● About this task:
Here is a block of records. Copy every line in it that includes "Optional".

● Records provided:

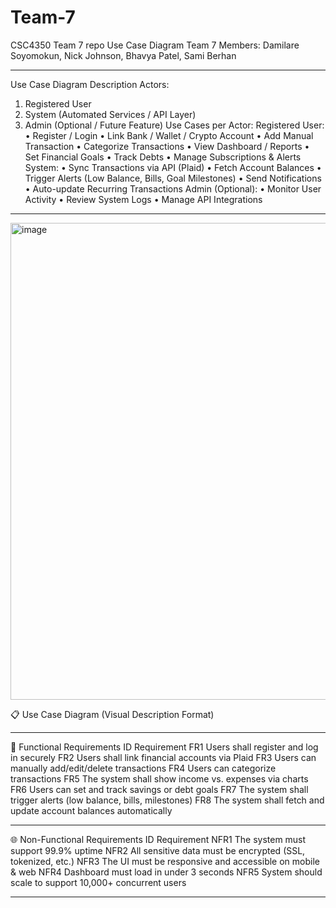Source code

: # Team-7
CSC4350 Team 7 repo
Use Case Diagram 
Team 7 
Members: Damilare Soyomokun, Nick Johnson, Bhavya Patel, Sami Berhan
________________________________________
 Use Case Diagram Description
Actors:
1.	Registered User
2.	System (Automated Services / API Layer)
3.	Admin (Optional / Future Feature)
Use Cases per Actor:
Registered User:
•	Register / Login
•	Link Bank / Wallet / Crypto Account
•	Add Manual Transaction
•	Categorize Transactions
•	View Dashboard / Reports
•	Set Financial Goals
•	Track Debts
•	Manage Subscriptions & Alerts
System:
•	Sync Transactions via API (Plaid)
•	Fetch Account Balances
•	Trigger Alerts (Low Balance, Bills, Goal Milestones)
•	Send Notifications
•	Auto-update Recurring Transactions
Admin (Optional):
•	Monitor User Activity
•	Review System Logs
•	Manage API Integrations
________________________________________

<img width="940" height="763" alt="image" src="https://github.com/user-attachments/assets/0e36cf73-9092-44c9-b923-00bd4682ef90" />

📋 Use Case Diagram (Visual Description Format)
 ________________________________________
📅 Functional Requirements
ID	Requirement
FR1	Users shall register and log in securely
FR2	Users shall link financial accounts via Plaid
FR3	Users can manually add/edit/delete transactions
FR4	Users can categorize transactions
FR5	The system shall show income vs. expenses via charts
FR6	Users can set and track savings or debt goals
FR7	The system shall trigger alerts (low balance, bills, milestones)
FR8	The system shall fetch and update account balances automatically
________________________________________
🌐 Non-Functional Requirements
ID	Requirement
NFR1	The system must support 99.9% uptime
NFR2	All sensitive data must be encrypted (SSL, tokenized, etc.)
NFR3	The UI must be responsive and accessible on mobile & web
NFR4	Dashboard must load in under 3 seconds
NFR5	System should scale to support 10,000+ concurrent users
________________________________________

● Result of the exercise:
3.	Admin (Optional / Future Feature)
Admin (Optional):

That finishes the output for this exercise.